Who’s the baddie?

8:03 pm parenting

I’ve been thinking of this since reading Audrey’s entry When Mom Says No. It’s about parents contradicting163875012_516612c28c_m.jpg each other about the don’ts in the house and end up - unintentionally, I believe - negatively marking the other “the baddie”. I don’t think this is abnormal in many families. I think, for humans we are, such contradiction exists and common too. But what should be rare is the ‘baddie’ character formed throughout the differences we have in opinion with our partners.

I’ve once asked a family motivator about how, if my partner and I are of different backgrounds; one is way too lenient and the other is too strict, what should we do to avoid confusion to our kids and of course unpleasant moment in our relationship? He said, both leniency and strictness are good and bad according to circumstances. Avoid saying too many ‘Nos’ as it implies negativity to your child. But if your child is exposed to danger by doing something he wants to then being lenient on it won’t be good anyway. Should you not say no to your toddler playing with switches and plugs? I bet that’ll be the first thing that comes out of your mouth as programmed by Mr. Brain up on your head.

Kids are kids.

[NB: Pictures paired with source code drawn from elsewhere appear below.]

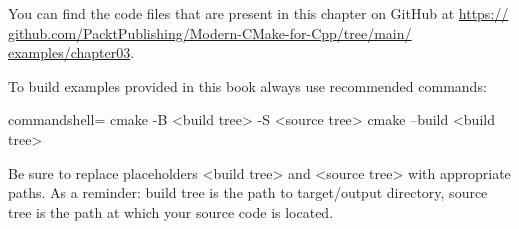 You can find the code files that are present in this chapter on GitHub at \url{https:// github.com/PacktPublishing/Modern-CMake-for-Cpp/tree/main/ examples/chapter03}.

To build examples provided in this book always use recommended commands:

\begin{tcblisting}{commandshell={}}
cmake -B <build tree> -S <source tree>
cmake --build <build tree>
\end{tcblisting}

Be sure to replace placeholders <build tree> and <source tree> with appropriate paths. As a reminder: build tree is the path to target/output directory, source tree is the path at which your source code is located.














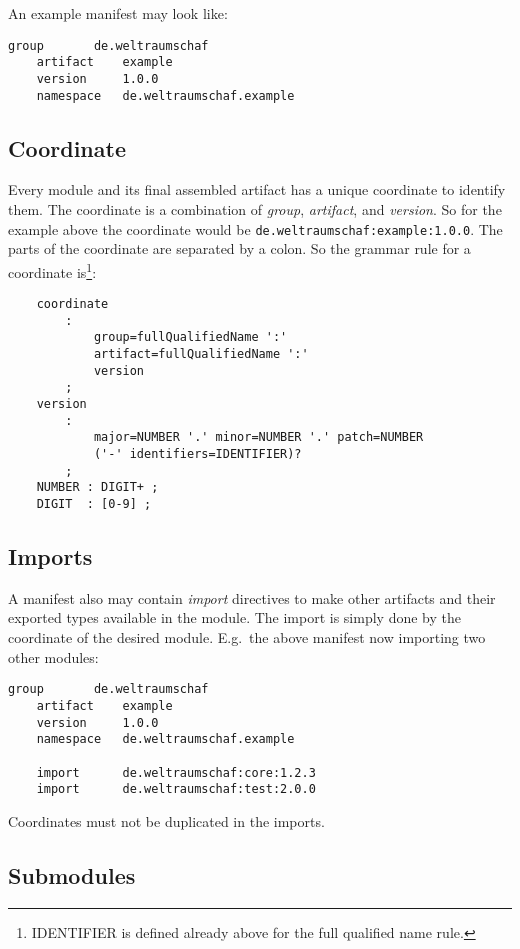 \documentclass[11pt,a4paper]{report}
\begin{document}
\noindent An example manifest may look like:

\begin{lstlisting}[language=CayThe]
    group       de.weltraumschaf
    artifact    example
    version     1.0.0
    namespace   de.weltraumschaf.example
\end{lstlisting}

\subsection{Coordinate}

Every module and its final assembled artifact has a unique coordinate to identify them. The coordinate is a combination of \textit{group}, \textit{artifact}, and \textit{version}. So for the example above the coordinate would be \texttt{de.weltraumschaf:example:1.0.0}. The parts of the coordinate are separated by a colon. So the grammar rule for a coordinate is\footnote{IDENTIFIER is defined already above for the full qualified name rule.}:

\begin{lstlisting}
    coordinate
        :
            group=fullQualifiedName ':'
            artifact=fullQualifiedName ':'
            version
        ;
    version
        : 
            major=NUMBER '.' minor=NUMBER '.' patch=NUMBER
            ('-' identifiers=IDENTIFIER)?
        ;
    NUMBER : DIGIT+ ;
    DIGIT  : [0-9] ;
\end{lstlisting}

\subsection{Imports}

A manifest also may contain \textit{import} directives to make other artifacts and their exported types available in the module. The import is simply done by the coordinate of the desired module. E.g.\ the above manifest now importing two other modules:

\begin{lstlisting}[language=CayThe]
    group       de.weltraumschaf
    artifact    example
    version     1.0.0
    namespace   de.weltraumschaf.example

    import      de.weltraumschaf:core:1.2.3
    import      de.weltraumschaf:test:2.0.0
\end{lstlisting}

Coordinates must not be duplicated in the imports.

\subsection{Submodules}
\end{document}
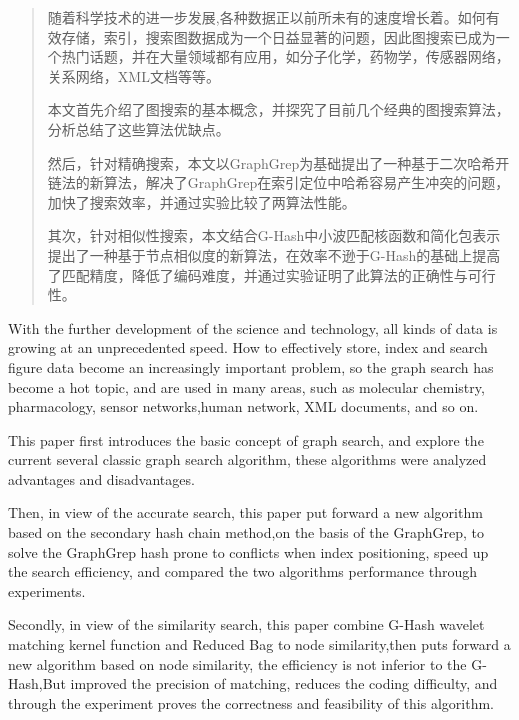 \documentclass{XDBAthesis}
\begin{document}
\else
\fi
\begin{abstract}
    随着科学技术的进一步发展,各种数据正以前所未有的速度增长着。如何有效存储，索引，搜索图数据成为一个日益显著的问题，因此图搜索已成为一个热门话题，并在大量领域都有应用，如分子化学，药物学，传感器网络，关系网络，XML文档等等。
    
    本文首先介绍了图搜索的基本概念，并探究了目前几个经典的图搜索算法，分析总结了这些算法优缺点。
    
    然后，针对精确搜索，本文以GraphGrep为基础提出了一种基于二次哈希开链法的新算法，解决了GraphGrep在索引定位中哈希容易产生冲突的问题，加快了搜索效率，并通过实验比较了两算法性能。
    
    其次，针对相似性搜索，本文结合G-Hash中小波匹配核函数和简化包表示提出了一种基于节点相似度的新算法，在效率不逊于G-Hash的基础上提高了匹配精度，降低了编码难度，并通过实验证明了此算法的正确性与可行性。
    
    
\end{abstract}
\begin{englishabstract}
With the further development of the science and technology, all kinds of data is growing at an unprecedented speed. How to effectively store, index and search figure data become an increasingly important problem, so the graph search has become a hot topic, and are used in many areas, such as molecular chemistry, pharmacology, sensor networks,human network, XML documents, and so on.

This paper first introduces the basic concept of graph search, and explore the current several classic graph search algorithm, these algorithms were analyzed advantages and disadvantages.

Then, in view of the accurate search, this paper put forward a new algorithm based on the secondary hash chain method,on the basis of the GraphGrep, to solve the GraphGrep hash prone to conflicts when index positioning, speed up the search efficiency, and compared the two algorithms performance through experiments.

Secondly, in view of the similarity search, this paper combine G-Hash wavelet matching kernel function and Reduced Bag to node similarity,then puts forward a new algorithm based on node similarity, the efficiency is not inferior to the G-Hash,But improved the precision of matching, reduces the coding difficulty, and through the experiment proves the correctness and feasibility of this algorithm.

\end{englishabstract}



\ifx\allfiles\undefined
%
%
\end{document}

Shouldn’t we just tolerate a kid’s liking of sweets, ration them in our houses and encourage proper teeth care rather than depriving him/her from having any, helping him to bear grudge against us the rest of our lives? Ok, I might have watched too much of Charlie and the Chocolate Factory but being unnecessarily strict on those little things will only bring nothing but unhappiness in life. What’s the point of going against a child’s nature wanting them to behave like an adult when they’ve only started to grow up?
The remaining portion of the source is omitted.